The bleak prison monotony, the gray uniforms, the gray days, inside the gray barred walls of the gray city, gave over to electric moments of excitement and horror. Many of the convicts, and especially the men sentenced to life terms, were desperate and prepared to risk death for the possibility of even brief freedom. Opportunities to escape were regarded seriously. Pat McDermott, a murderer considered one of the most dangerous inmates, scaled the walls with two other murderers and two armed robbers. They were at large for several weeks during Chester’s second month in prison. Later on, the guards in the yard shot and killed a black convict during a scuffle, and prisoners briefly overcame the guards in a recreation room and held them at gunpoint, until one fearless captain restored order, clubbing some men into submission and emptying a revolver into others. Then, on February 28, 1930, Dr. James Howard Snook, an Ohio State professor and gold medalist at the 1920 Olympics, was electrocuted for the murder of a coed. The men yelled obscenities at the professor as he passed on his way to “the cooker,” as the convicts dubbed the electric chair. During the five full years that Chester stayed in the penitentiary in downtown Columbus, the death house and its “lightning ride” was the final destination for about forty-five men.

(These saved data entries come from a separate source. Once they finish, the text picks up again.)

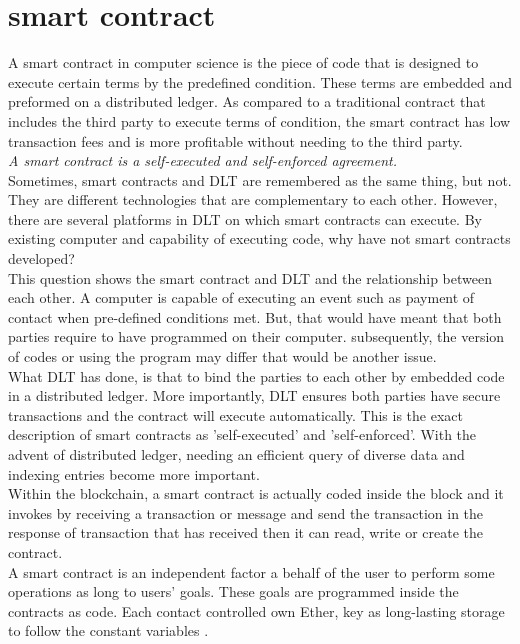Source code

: \section{smart contract}
A smart contract in computer science is the piece of code that is designed to execute certain terms by the predefined condition. These terms are embedded and preformed on a distributed ledger. As compared to a traditional contract that includes the third party to execute terms of condition, the smart contract has low transaction fees and is more profitable without needing to the third party.\\
\textit{A smart contract is a self-executed and self-enforced agreement.}\\
Sometimes, smart contracts and DLT are remembered as the same thing, but not. They are different technologies that are complementary to each other. However, there are several platforms in DLT on which smart contracts can execute. By existing computer and capability of executing code, why have not smart contracts developed?\\
This question shows the smart contract and DLT and the relationship between each other.
A computer is capable of executing an event such as payment of contact when pre-defined conditions met. But, that would have meant that both parties require to have programmed on their computer. subsequently, the version of codes or using the program may differ that would be another issue. \\
What DLT has done, is that to bind the parties to each other by embedded code in a distributed ledger. More importantly, DLT ensures both parties have secure transactions and the contract will execute automatically. This is the exact description of smart contracts as 'self-executed' and 'self-enforced'. 
With the advent of distributed ledger, needing an efficient query of diverse data and indexing entries become more important.\\
Within the blockchain, a smart contract is actually coded inside the block and it invokes by receiving a transaction or message and send the transaction in the response of transaction that has received then it can read, write or create the contract. \\
A smart contract is an independent factor a behalf of the user to perform some operations as long to users' goals. These goals are programmed inside the contracts as code. Each contact controlled own Ether, key as long-lasting storage to follow the constant variables \cite{Egbertsen}.\\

The guards attempted to enforce extensive rules—no whistling, no talking in line, no talking after lights out—to regulate behavior and demonstrate their control of the yard, but they were outnumbered by the often unruly men. All the myriad rules were negotiated and renegotiated. Prisoners feared deadly violence from one another more than from the guards. Typically each imprisoned man armed himself with a homemade knife called a “chiv,” and other assorted blades and clubs. The convicts ridiculed the warden and his staff, the prison doctors, and the chaplain, sometimes appropriately so, as men unfit for life outside of the prison. The professionals were flawed and unable to operate in the legitimate corporate or government world; the guards were too inept to perform as policemen or soldiers. The authority of the guards—themselves only a step beyond poverty—and other employees of the prison lay as much in coercion as it did in willful submission and cooperation. They were known to use the extralegal tactics at their disposal: prevarication, theft, brutality, and murder. But they also urged on friendships and cultivated relationships with prisoners. All were given the honorific title “captain.”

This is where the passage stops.